On notera plus particulièrement les points suivants :
- Scolarisation de tous les enfants, filles et garçons : de 2002 à 2008, le nombre d'enfants scolarisés dans les pays FTI en Afrique a progressé de 50 %, et celui des enfants scolarisés dans les pays FTI au plan mondial a augmenté de 19 millions.
- Amélioration des taux d'achèvement scolaire : 27 pays FTI (sur 43) ont réalisé ou sont près de réaliser l'objectif de parité des sexes en matière d'achèvement du cycle primaire.
- Les filles comblent leur retard : en Afrique, le pourcentage de filles parmi les nouveaux inscrits atteint le chiffre remarquable de 62 %. Les filles représentent 54 % des enfants nouvellement scolarisés à l'échelle mondiale, ce qui montre qu'elles rattrapent enfin leur retard par rapport aux garçons. En 2008, plus des deux tiers d'entre elles ont achevé le cycle primaire dans l'ensemble des pays FTI, contre 56 % seulement en 2002. La FTI-EPT est déterminée à diminuer encore leur taux d'abandon scolaire.
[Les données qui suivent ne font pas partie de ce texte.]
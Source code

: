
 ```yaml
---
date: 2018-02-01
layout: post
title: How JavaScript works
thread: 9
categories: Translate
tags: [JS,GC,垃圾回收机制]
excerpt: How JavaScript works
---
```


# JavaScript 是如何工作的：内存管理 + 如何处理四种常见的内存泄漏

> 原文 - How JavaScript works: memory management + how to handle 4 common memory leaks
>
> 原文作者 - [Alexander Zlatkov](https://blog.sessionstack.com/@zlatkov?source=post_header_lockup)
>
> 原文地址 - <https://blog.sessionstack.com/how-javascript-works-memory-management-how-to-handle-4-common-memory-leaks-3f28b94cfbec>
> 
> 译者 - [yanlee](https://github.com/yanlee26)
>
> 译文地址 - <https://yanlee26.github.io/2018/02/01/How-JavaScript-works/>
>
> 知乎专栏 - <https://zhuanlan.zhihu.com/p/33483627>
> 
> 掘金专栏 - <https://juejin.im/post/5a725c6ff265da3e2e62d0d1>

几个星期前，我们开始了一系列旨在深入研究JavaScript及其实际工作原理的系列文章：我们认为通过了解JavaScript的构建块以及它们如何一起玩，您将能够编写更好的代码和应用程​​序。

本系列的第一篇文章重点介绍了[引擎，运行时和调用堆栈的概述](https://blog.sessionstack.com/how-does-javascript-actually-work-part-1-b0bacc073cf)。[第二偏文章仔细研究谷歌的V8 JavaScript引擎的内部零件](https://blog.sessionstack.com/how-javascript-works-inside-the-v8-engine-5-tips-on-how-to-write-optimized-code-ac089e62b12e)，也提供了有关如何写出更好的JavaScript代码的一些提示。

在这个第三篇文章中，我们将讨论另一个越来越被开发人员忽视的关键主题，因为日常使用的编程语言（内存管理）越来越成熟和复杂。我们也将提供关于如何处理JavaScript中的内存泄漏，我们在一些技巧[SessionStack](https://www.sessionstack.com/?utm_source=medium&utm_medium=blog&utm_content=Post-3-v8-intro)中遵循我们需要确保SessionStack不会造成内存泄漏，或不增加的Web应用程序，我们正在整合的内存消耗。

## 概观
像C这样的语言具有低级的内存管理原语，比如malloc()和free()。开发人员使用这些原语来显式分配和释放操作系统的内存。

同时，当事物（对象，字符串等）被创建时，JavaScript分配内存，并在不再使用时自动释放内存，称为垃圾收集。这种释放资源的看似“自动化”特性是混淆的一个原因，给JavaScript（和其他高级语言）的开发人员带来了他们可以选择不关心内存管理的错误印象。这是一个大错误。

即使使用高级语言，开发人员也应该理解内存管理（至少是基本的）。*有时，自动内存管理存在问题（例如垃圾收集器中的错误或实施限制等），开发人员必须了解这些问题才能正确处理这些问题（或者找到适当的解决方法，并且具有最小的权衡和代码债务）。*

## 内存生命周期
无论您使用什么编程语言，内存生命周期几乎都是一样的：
- Favoriser l'harmonisation et l'efficacité de l'aide : la FTI veille à l'harmonisation et à l'efficacité de l'aide, le pays partenaire assurant le pilotage du programme. L'OCDE et les Nations Unies ont salué en elle un excellent modèle de coordination des bailleurs de fonds et de collaboration.
- Quels sont les liens entre la FTI-EPT et les objectifs du Millénaire pour le développement et l'Éducation pour tous ?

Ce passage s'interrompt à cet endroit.